■ **YOUR OBJECTIVE**:
Every line below that mentions the word "documentclass" should be copied out.

* * * * * * * * *

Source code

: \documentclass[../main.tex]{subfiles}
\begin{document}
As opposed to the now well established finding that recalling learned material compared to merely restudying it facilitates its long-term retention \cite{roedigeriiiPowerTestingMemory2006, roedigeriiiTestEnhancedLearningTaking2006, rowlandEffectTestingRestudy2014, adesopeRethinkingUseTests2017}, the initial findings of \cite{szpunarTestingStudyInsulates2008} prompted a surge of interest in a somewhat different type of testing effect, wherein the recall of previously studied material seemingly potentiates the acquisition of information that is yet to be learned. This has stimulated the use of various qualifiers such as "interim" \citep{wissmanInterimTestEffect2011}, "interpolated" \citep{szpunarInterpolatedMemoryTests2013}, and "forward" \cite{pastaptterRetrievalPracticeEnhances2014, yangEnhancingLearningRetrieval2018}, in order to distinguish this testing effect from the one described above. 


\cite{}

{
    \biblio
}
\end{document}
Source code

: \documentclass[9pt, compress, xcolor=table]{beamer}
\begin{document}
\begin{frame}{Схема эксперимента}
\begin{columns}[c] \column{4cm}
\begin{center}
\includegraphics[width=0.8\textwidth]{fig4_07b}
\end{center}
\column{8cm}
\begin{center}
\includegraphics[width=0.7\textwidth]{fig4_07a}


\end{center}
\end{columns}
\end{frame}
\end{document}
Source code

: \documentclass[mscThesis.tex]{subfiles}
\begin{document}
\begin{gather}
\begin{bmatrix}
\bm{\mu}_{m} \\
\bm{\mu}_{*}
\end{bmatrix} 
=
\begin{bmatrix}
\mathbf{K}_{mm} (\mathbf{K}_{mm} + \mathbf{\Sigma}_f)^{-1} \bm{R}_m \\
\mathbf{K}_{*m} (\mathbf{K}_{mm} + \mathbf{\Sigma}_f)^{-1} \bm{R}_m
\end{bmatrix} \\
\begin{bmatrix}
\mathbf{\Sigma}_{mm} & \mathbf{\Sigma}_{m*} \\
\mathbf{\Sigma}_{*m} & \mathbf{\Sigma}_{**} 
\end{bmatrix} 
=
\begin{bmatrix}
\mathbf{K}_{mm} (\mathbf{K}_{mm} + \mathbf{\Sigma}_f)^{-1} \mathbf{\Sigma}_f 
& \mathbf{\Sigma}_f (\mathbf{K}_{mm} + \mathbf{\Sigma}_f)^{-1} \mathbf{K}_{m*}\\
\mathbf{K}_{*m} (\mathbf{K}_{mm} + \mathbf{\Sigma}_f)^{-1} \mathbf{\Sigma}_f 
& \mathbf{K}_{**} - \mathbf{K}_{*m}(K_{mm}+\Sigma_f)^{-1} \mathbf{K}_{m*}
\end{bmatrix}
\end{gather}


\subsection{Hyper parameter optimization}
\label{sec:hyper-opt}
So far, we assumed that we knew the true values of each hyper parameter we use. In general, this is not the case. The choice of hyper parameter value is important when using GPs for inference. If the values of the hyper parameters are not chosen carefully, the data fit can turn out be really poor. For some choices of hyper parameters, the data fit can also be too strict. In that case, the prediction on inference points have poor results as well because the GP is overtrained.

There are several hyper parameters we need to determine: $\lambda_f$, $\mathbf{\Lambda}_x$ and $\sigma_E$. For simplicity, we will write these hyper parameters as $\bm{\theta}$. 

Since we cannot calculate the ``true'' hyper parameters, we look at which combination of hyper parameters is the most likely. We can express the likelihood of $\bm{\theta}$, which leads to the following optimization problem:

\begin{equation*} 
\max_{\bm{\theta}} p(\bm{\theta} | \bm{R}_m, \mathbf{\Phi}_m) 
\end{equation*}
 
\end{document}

* * * * * * * * *

■ **EXPECTED ANSWER**:
: \documentclass[../main.tex]{subfiles}
: \documentclass[9pt, compress, xcolor=table]{beamer}
: \documentclass[mscThesis.tex]{subfiles}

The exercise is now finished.